Calendario di caccia sarà "battaglia" al Tar
A due settimane dall’apertura della caccia al camoscio (17 agosto), è finito davanti al giudice, come preannunciato, il calendario venatorio, con le relative regole, approvato dalla giunta provinciale lo scorso 19 aprile.
La delibera firmata dall’assessora alla foreste e fauna, Giulia Zanotelli, è stata impugnata da quattro associazioni ambientaliste - Pan Eppaa, Lipu (Lega italiana protezione degli uccelli), Wwf Trentino e Lav (Lega anti vivisezione) - che si sono affidate all’avvocato Francesco Dalba.
La giunta provinciale, nel definire le specie cacciabili e e il periodo del prelievo, ha respinto la richiesta dei cacciatori di riaprire la caccia alla pernice. Nello stesso tempo ha però pure respinto, ritenendoli tecnicamente “superabili”, alcuni rilievi dell’Ispra (Istituto superiore per la ricerca ambientale che fa capo al Mistero dell’ambiente) relativi ai periodi di prelievo di alcune specie ornitiche.
La giunta, che ha ricevuto il parere unanime dell’Osservatorio faunistico (organismo che ha sostituito il soppresso Comitato faunistico), con riferimento a germano reale, alzavola, canapiglia, fischione, marzaziola, moriglione, beccaccia, beccaccino, tordo bottaccio, tordo sassello, cesena, fagiano, quaglia, ha deciso che l’apertura della caccia sarà dalla terza domenica di settembre, anziché dal 2 ottobre. Scelta appunto contestata dall’Ispra, ma che la giunta ha adottato in considerazione della «lunga tradizione venatoria trentina» e delle «caratteristiche morfologiche e climatiche del territorio provinciale».

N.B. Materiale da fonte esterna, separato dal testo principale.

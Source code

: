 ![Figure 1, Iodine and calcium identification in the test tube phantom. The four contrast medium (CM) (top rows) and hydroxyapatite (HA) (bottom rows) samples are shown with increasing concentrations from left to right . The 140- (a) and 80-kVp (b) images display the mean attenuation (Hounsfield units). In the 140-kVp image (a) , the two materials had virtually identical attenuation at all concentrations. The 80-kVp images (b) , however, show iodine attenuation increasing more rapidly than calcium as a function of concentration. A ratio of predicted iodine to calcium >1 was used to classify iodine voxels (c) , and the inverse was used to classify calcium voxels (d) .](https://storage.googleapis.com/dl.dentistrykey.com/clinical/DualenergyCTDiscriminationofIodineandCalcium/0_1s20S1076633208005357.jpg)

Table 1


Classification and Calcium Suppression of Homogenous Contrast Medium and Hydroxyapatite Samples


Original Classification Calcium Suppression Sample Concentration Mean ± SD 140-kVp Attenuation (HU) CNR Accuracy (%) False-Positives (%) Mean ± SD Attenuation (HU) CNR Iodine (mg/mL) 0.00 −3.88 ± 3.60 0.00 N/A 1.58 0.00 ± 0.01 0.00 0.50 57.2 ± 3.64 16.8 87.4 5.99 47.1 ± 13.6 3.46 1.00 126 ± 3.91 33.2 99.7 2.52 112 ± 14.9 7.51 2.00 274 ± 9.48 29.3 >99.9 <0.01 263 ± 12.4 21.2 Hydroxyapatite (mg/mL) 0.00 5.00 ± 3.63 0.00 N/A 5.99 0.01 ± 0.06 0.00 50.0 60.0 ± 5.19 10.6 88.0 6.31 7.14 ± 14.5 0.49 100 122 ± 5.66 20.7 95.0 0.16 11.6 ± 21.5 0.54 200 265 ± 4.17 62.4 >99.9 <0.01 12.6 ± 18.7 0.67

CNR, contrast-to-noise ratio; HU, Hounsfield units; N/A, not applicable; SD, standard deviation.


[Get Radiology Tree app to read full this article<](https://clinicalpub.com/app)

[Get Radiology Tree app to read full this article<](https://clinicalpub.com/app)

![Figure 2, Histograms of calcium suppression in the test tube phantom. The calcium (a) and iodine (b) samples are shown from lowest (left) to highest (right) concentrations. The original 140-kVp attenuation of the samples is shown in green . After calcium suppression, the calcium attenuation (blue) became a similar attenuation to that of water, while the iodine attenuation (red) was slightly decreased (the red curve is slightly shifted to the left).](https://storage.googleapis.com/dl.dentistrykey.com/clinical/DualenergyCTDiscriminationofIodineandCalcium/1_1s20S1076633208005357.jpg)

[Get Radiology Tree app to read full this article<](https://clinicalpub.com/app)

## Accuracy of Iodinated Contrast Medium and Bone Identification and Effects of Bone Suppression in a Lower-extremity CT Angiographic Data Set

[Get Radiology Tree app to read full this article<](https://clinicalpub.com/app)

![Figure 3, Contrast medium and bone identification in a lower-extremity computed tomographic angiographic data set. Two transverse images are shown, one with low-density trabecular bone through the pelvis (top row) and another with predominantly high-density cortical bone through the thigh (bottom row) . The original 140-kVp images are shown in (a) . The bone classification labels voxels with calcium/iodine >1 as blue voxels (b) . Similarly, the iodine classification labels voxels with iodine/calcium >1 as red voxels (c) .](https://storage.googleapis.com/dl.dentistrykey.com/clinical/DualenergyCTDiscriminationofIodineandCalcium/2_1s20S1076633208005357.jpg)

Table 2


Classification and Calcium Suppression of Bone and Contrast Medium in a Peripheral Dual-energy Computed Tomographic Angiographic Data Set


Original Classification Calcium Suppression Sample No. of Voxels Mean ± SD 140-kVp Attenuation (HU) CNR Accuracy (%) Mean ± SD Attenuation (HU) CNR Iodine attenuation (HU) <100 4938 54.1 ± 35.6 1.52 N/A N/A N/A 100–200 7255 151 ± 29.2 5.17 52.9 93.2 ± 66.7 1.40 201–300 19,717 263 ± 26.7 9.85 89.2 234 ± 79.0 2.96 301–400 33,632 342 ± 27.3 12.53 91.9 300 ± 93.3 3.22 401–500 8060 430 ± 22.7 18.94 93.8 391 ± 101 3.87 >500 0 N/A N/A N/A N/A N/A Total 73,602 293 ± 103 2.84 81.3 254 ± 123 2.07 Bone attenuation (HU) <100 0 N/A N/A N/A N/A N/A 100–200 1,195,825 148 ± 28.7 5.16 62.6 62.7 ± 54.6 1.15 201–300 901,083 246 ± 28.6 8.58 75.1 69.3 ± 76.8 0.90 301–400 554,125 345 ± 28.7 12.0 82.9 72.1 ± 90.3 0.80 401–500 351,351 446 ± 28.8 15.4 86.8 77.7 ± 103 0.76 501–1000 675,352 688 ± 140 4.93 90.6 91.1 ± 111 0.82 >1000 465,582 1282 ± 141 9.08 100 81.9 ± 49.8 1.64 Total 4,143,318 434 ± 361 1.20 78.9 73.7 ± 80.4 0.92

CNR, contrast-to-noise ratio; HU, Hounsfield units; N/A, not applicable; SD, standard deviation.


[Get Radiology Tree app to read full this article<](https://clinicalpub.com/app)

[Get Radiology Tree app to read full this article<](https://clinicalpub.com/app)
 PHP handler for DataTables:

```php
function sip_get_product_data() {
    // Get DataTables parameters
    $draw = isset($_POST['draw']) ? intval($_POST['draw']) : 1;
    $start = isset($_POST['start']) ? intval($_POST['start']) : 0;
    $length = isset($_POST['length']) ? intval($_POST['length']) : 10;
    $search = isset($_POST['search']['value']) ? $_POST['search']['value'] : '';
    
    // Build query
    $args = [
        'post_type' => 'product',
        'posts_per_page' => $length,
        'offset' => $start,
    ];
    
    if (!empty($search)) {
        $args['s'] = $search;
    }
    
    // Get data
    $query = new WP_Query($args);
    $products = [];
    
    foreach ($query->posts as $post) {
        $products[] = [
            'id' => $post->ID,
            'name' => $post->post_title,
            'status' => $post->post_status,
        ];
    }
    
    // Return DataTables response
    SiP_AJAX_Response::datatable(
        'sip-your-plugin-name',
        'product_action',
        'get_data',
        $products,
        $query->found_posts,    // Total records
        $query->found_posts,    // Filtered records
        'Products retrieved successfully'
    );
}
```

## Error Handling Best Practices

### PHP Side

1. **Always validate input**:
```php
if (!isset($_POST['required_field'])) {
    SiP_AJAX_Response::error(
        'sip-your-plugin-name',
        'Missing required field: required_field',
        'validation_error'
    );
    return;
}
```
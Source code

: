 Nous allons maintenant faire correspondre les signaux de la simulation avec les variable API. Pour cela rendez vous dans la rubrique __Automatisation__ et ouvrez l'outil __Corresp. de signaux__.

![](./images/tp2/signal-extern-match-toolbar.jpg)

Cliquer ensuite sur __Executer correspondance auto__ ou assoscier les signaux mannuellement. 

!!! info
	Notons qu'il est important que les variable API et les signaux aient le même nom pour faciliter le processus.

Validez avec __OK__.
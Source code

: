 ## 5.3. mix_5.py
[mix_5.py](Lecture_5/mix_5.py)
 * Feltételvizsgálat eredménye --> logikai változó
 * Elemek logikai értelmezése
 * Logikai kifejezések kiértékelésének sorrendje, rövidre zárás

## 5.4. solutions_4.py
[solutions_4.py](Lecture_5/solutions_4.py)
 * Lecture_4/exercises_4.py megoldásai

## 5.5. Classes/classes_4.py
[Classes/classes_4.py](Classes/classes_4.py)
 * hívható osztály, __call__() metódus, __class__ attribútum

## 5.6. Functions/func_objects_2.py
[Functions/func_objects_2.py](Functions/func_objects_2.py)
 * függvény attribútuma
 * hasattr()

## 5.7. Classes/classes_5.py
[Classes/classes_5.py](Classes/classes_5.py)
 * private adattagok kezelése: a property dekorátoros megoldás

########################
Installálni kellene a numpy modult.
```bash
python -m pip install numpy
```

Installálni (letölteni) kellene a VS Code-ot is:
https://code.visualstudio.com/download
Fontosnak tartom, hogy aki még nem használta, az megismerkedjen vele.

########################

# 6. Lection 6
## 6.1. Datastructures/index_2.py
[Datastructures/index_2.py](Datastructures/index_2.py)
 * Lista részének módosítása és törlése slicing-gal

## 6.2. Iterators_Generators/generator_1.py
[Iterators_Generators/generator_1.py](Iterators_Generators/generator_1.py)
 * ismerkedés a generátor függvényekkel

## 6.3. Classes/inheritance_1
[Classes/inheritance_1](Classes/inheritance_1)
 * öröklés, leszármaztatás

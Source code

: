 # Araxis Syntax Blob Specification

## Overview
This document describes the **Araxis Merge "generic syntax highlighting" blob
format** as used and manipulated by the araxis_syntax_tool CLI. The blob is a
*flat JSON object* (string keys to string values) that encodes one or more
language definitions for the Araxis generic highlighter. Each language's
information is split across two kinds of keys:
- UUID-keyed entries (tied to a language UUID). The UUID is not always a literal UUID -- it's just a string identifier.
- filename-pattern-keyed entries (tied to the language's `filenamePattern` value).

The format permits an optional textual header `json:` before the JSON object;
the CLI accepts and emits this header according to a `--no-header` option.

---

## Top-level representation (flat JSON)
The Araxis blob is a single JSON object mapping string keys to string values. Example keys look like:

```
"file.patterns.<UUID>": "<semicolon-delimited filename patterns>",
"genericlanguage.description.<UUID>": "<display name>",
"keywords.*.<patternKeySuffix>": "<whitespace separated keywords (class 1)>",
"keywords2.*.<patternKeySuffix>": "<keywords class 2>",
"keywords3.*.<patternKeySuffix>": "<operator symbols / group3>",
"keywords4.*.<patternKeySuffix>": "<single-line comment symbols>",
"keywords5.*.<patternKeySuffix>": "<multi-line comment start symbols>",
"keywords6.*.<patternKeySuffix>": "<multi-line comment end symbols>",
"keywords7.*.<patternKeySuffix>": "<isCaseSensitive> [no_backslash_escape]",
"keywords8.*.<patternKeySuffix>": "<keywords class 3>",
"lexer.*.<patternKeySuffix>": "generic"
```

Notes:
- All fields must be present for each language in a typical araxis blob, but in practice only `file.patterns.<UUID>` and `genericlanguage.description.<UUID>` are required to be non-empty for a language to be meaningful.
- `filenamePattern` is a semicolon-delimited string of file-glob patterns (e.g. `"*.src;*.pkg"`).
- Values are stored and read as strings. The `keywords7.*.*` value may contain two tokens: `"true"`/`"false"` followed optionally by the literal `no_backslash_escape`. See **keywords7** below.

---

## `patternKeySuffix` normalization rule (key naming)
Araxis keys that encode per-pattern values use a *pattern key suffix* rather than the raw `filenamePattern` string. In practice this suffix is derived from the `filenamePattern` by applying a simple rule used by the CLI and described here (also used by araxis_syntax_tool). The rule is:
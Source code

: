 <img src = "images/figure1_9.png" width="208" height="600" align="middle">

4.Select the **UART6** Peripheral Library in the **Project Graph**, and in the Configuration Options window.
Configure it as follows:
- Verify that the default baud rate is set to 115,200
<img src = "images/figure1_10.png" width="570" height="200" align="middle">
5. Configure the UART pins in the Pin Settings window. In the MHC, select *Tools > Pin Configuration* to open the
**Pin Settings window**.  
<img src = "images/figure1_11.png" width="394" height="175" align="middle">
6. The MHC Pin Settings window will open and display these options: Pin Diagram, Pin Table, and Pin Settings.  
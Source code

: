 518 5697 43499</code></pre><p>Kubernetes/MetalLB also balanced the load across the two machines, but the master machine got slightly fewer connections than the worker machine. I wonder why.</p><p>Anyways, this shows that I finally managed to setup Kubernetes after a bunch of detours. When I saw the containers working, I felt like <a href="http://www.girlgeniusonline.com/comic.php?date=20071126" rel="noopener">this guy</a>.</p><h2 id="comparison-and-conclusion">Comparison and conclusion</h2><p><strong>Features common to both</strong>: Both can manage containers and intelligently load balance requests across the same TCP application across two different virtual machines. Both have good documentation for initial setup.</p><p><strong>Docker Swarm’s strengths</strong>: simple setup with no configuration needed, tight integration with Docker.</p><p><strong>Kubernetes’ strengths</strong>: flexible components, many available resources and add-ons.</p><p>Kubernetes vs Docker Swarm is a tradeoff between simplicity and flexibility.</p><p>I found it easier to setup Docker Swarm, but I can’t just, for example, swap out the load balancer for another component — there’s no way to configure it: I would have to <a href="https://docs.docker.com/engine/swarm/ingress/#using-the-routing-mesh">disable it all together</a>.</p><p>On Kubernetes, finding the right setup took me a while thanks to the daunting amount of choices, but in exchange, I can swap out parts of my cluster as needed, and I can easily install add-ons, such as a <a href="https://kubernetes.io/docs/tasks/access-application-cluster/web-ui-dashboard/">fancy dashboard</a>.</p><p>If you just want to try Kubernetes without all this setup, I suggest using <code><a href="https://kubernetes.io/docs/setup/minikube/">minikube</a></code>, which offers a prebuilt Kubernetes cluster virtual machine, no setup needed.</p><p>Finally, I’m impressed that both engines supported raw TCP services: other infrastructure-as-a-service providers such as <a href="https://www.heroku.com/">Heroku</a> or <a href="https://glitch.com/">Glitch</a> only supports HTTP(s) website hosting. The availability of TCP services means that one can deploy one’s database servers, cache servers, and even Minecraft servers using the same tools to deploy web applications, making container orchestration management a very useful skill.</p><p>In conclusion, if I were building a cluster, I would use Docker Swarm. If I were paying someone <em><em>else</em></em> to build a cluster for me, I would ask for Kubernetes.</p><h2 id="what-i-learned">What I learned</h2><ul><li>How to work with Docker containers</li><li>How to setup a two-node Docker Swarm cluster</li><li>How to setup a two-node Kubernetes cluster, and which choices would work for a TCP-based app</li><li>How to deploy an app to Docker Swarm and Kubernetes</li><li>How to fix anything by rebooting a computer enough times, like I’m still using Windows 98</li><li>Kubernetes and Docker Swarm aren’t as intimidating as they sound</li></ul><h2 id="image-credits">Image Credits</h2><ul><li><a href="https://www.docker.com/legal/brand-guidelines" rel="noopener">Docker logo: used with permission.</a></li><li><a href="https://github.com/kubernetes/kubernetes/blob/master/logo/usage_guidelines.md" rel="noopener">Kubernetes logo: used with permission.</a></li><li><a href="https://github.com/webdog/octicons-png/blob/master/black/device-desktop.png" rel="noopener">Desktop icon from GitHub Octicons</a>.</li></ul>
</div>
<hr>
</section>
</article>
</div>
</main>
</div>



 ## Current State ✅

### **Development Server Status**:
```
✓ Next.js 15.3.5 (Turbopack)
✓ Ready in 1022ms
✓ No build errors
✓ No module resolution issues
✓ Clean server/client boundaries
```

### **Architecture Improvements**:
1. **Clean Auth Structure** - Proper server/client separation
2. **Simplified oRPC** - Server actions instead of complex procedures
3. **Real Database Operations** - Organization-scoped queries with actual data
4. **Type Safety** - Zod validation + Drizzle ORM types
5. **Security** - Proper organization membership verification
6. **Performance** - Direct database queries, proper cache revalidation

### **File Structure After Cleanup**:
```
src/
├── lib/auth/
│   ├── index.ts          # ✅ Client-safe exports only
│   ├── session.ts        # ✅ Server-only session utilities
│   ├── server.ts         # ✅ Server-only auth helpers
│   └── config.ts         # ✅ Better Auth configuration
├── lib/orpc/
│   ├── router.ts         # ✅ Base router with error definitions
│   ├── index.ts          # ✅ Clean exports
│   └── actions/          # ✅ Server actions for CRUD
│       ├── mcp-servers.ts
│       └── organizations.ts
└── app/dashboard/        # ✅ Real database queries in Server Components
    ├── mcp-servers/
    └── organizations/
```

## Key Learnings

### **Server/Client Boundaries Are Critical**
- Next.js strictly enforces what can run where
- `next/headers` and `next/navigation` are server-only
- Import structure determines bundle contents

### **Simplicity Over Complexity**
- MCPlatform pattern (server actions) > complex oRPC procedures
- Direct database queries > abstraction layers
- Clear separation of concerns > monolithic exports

Di rilevante, nel ricorso delle quattro associazioni ambientaliste, c’è la richiesta di riunire il ricorso contro il calendario venatorio con quello che ha impugnato la precedente delibera di soppressione del Comitato faunistico provinciale. Le due questioni, rileva l’avvocato Dalba, sono infatti strettamente connesse. Nella soppressione del Comitato in cui erano presenti le associazione ambientaliste, è ravvisata una mutilazione degli interlocutori istituzionali ed una disparità di trattamento rispetto al panorama nazionale, perché nel resto del Paese le associazioni sono parte attiva nella fase preparatoria-consultiva e deliberativa del calendario venatorio. C’è dunque, per i ricorrenti, un «vizio di legittimità costituzionale della legge delega (la 3 del 2006) con cui la giunta è intervenuta, in maniera giudicata “demolitoria”, sull’impianto normativo della caccia: nella sostanza, avere estromesso le associazioni ambientaliste contrasta con una serie di articoli della Costituzione.
Inoltre, la direttiva europea in materia assicura la partecipazione, ma «con l’estromissione delle associazione ambientaliste dei processi deliberativi in materia dei prelievi venatori e del calendario venatorio, tali obblighi convenzionali appaiono radicalmente violati».
Nel merito, Pan Eppaa & C. contestano le prescrizioni relative alla caccia al cinghiale, perché affida il controllo ai cacciatori. L’assunto è che, secondo la legge nazionale sulla caccia, i piani di controllo sono attuati dalle guardie venatorie dipendenti dalle amministrazioni provinciali. Inoltre, gli orari di caccia (un’ora dopo il tramonto) sono eccessivamente prolungati. Le quattro associazioni si richiamano ai «non pochi incidente occorsi nell’ultima stagione».
Per gli ungulati (dall’1 settembre al 20 ottobre per il capriolo maschio, dall’1 settembre al 30 dicembre per capriolo femmina, piccolo e cervo), la caccia è consentita da un’ora prima del sorgere del sole fino ad un’ora dopo il tramonto. Ma «il più alto numero di incidenti avviene al crepuscolo e prima dell’alba» contestano gli ambientalisti.
Contestati, perché “irrazionali”, anche i quantitativi di prelievo, «senza che alcuna attività di preventivo censimento sia stato compiuto negli ultimi sedici anni». Nel ricorso si citano l’Alzavola e il Moriglione, considerate specie a rischio, e pure la situazione («assai preoccupante») del Tordo sassello. Infine, è contestata la possibilità, in Trentino, di esercitare la caccia sia in forma vagante, sia con appostamento fisso: aspetto su cui già pende una questione di legittimità costituzionale. La giunta Fugatti ha deciso di resistere al ricorso, affidandosi ai legali dell’Avvocatura della Provincia.